Pan American Airways (also known as Pan Am III) was a United States airline that operated scheduled services in the eastern US, as well as charters for tour operators and services to the Dominican Republic and to Puerto Rico.

History
The Pan Am brand was sold by the second incarnation of Pan American World Airways to New Hampshire-based Guilford Transportation Industries, a railroad company headed by Timothy Mellon.

After this transaction, a new airline was established on June 29, 1998. Guilford launched Pan American Airways with a fleet of seven Boeing 727-200s.  This airline was nicknamed by some as Pan Am III. The third incarnation began scheduled operations on October 7, 1999, and flew to nine cities in New England, Florida, the Canadian Maritimes and Puerto Rico. The focus was on secondary airports such as Orlando Sanford International Airport, Pease International Airport and Worcester Regional Airport.

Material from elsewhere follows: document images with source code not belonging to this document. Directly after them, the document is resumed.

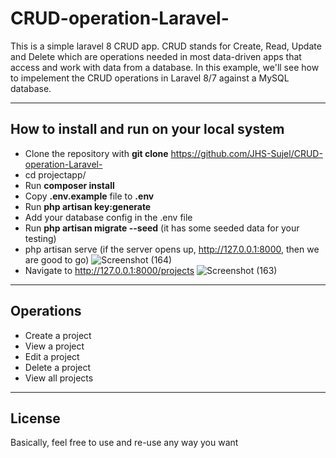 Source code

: # CRUD-operation-Laravel-

This is a simple laravel 8 CRUD app.
CRUD stands for Create, Read, Update and Delete which are operations needed in most data-driven apps that access and work with data from a database. 
In this example, we'll see how to impelement the CRUD operations in Laravel 8/7 against a MySQL database.


---



## How to install and run on your local system

- Clone the repository with __git clone__ https://github.com/JHS-Sujel/CRUD-operation-Laravel-
- cd projectapp/
- Run __composer install__
- Copy __.env.example__ file to __.env__
- Run __php artisan key:generate__
- Add your database config in the .env file
- Run __php artisan migrate --seed__ (it has some seeded data for your testing)
- php artisan serve (if the server opens up, http://127.0.0.1:8000,  then we are good to go)
![Screenshot (164)](https://user-images.githubusercontent.com/73945266/104888559-19a35380-5997-11eb-813b-a60512b9ccf5.png)
- Navigate to http://127.0.0.1:8000/projects
![Screenshot (163)](https://user-images.githubusercontent.com/73945266/104888312-c3ceab80-5996-11eb-9de7-4a81efe21dce.png)



---


## Operations
- Create a project
- View a project
- Edit a project
- Delete a project
- View all projects


---


## License

Basically, feel free to use and re-use any way you want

The new owners relocated the company headquarters from Fort Lauderdale to Portsmouth in December 1998.

Pan American later had cooperative service arrangements with Boston-Maine Airways, a feeder subsidiary incorporated by the airline in March 1999. Pan American also established in 2003 a subsidiary PAWA Dominicana, operating under a joint venture with Boston-Maine Airways.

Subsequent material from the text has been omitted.